War on Words Shapes Debate
Semantics Is Key To Social Security
By Mike Allen
Washington Post Staff Writer
As the two parties brace for the coming debate over restructuring Social
Security, polls and focus groups for both sides have shown that voters --
especially older ones, who vote in disproportionately heavy numbers -- distrust
any change that has the word "private" attached to it.
The White House has a logical idea: Don't use the word. This is difficult
because, after all, they would be "private" accounts, and Bush's plan
would "partially privatize" Social Security.
So Bush and his supporters have started using "personal accounts"
instead of "private accounts" to refer to his plan to let younger
workers invest part of their payroll taxes in stocks and bonds. Republican
officials have begun calling journalists to complain about references to
"private accounts," even though Bush called them that three times in
a speech last fall.
"Semantics are very important," House Ways and Means Committee
Chairman Bill Thomas (R-Calif.) said last week when a reporter asked about
"private" accounts. "They're personal accounts, not private
accounts. No one is advocating privatizing Social Security."
"Don't dismiss the use of a word," Thomas added. "The use of
a word is critical in making law."
Democrats have their own linguistic problem: They want to banish the term
"crisis." Democratic Party leaders are urging members to discuss
future Social Security shortfalls as a "challenge" rather than a
crisis, and assert that Bush is trying to manufacture a crisis to justify
making changes that many Democrats say are unnecessary. The White House has
fired back with a transcript showing that President Bill Clinton, during a
Republican officials also circulated a quote from the late Sen. Daniel
Patrick Moynihan (D-N.Y.), chairman of a Bush-appointed commission on Social
Security, who in 2000 called privatization "a scare word."

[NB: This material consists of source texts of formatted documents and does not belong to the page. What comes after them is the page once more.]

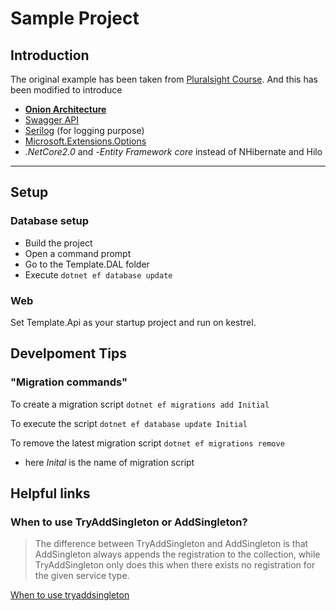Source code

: # Sample Project
## Introduction
The original example has been taken from [Pluralsight Course](https://app.pluralsight.com/library/courses/refactoring-anemic-domain-model/table-of-contents). And this has been modified to introduce 

 - [__Onion Architecture__](http://blog.thedigitalgroup.com/chetanv/2015/07/06/understanding-onion-architecture/)
 - [Swagger API](https://swagger.io/getting-started/)
 - [Serilog](1) (for logging purpose)
 - [Microsoft.Extensions.Options](https://docs.microsoft.com/en-us/dotnet/api/microsoft.extensions.options?view=aspnetcore-2.0)
 - _.NetCore2.0_ and 
 -_Entity Framework core_ instead of NHibernate and Hilo

[1]: https://github.com/serilog/serilog-aspnetcore
 ___
## Setup
### Database setup

 - Build the project
 - Open a command prompt
 - Go to the Template.DAL folder
 - Execute ` dotnet ef database update `

### Web
Set Template.Api as your startup project and run on kestrel. 

## Develpoment Tips

### "Migration commands" 

To create a migration script
` dotnet ef migrations add Initial `

To execute the script
` dotnet ef database update Initial `

To remove the latest migration script
` dotnet ef migrations remove `

- here _Inital_ is the name of migration script 


## Helpful links


### When to use TryAddSingleton or AddSingleton?

> The difference between TryAddSingleton and AddSingleton is that AddSingleton always appends the registration to the collection, while TryAddSingleton only does this when there exists no registration for the given service type.

[When to use tryaddsingleton](https://stackoverflow.com/questions/48185894/when-to-use-tryaddsingleton-or-addsingleton)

The battle over the vocabulary of restructuring Social Security is the
latest example of the lengths to which politicians and their consultants go to
test and refine wording in an era when so many voters are influenced by the
sound bites in television newscasts. Both sides have commissioned expensive research
to guide their word choice as they prepare their cases.
The president's plan would allow younger Americans to divert a third or more
of their payroll taxes into private investment accounts to enhance their
long-term benefits.
Pollsters on both sides of the Social Security debate said they believe that
semantics could be destiny, given the skittishness of lawmakers and voters
about changing the popular system, which will turn 70 on Aug.14.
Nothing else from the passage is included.